Consequently, no evidence was brought on record to establish
that the chit was, in fact, written by the deceased.
18. The Investigating Officer, in his deposition before the
Court, candidly admitted that he had not sent the said chit or
the admitted handwriting of the deceased for expert opinion,
despite the document having allegedly been recovered during
the course of the investigation. He further admitted that he
had not recorded the statements of any independent
witnesses residing in the vicinity of the deceased’s residence.
The Investigating Officer also admitted that, till 18.10.2006,
he had not received the alleged handwritten chit. These
admissions assume considerable significance and cast a
serious doubt on the authenticity of the prosecution case.

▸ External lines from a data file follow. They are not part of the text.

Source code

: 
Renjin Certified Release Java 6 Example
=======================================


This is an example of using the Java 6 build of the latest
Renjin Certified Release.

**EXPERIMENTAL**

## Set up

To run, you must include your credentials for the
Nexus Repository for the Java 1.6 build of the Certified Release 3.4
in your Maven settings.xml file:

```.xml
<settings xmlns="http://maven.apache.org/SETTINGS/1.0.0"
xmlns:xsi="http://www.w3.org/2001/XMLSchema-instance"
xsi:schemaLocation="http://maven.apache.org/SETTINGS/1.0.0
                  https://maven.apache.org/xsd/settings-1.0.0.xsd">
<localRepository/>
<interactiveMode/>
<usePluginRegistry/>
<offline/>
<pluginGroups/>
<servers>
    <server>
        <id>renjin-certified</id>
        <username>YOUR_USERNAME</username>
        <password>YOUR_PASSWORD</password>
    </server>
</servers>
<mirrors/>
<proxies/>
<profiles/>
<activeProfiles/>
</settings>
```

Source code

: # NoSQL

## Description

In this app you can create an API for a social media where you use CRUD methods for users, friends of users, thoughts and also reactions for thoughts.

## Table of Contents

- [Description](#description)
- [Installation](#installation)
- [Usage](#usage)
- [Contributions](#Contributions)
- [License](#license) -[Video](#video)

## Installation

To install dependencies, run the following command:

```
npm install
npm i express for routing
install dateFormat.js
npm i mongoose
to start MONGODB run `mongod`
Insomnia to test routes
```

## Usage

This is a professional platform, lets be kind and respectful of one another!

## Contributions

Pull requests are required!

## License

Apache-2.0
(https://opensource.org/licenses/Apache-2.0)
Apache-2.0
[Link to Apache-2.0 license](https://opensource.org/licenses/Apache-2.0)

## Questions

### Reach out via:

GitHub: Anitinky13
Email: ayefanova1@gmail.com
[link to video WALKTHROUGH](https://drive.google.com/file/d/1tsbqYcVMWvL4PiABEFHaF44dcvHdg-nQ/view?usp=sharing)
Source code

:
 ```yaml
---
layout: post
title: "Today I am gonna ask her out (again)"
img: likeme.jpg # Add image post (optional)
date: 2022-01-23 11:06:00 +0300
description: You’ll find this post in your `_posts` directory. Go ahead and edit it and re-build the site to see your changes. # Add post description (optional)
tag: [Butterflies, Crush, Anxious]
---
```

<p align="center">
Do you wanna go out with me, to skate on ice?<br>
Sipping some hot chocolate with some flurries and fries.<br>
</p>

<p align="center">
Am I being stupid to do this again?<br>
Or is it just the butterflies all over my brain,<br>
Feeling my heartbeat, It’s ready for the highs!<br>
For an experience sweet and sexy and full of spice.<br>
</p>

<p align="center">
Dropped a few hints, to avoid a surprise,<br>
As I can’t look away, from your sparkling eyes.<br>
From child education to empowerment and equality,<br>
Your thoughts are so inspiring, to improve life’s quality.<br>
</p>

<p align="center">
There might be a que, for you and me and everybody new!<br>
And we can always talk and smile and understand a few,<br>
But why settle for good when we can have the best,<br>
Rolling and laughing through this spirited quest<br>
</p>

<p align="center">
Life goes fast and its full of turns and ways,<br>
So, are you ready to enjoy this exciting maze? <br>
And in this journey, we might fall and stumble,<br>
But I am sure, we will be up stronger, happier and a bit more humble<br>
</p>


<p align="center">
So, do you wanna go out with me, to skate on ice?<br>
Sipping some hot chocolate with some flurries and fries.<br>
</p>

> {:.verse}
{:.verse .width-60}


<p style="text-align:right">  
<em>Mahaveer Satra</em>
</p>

19. If, for the first time, the alleged handwritten chit came to
light only on 18.10.2006, then the investigation conducted
pursuant to the Accidental Death (A.D.) entry itself raises
serious questions regarding the manner in which the
investigation was carried out by the Investigating Officer. If
the contents of the chit, as alleged by the prosecution,
disclosed the commission of a cognizable offence at the very
first instance, there was no justification for the police in
neither registering an FIR nor setting the criminal law into
motion at the relevant point of time.
20. These circumstances go to the very root of the prosecution
case and cast a serious doubt on the fairness and reliability of
the investigation. Such lapses are not merely procedural
irregularities but are fatal to the prosecution case.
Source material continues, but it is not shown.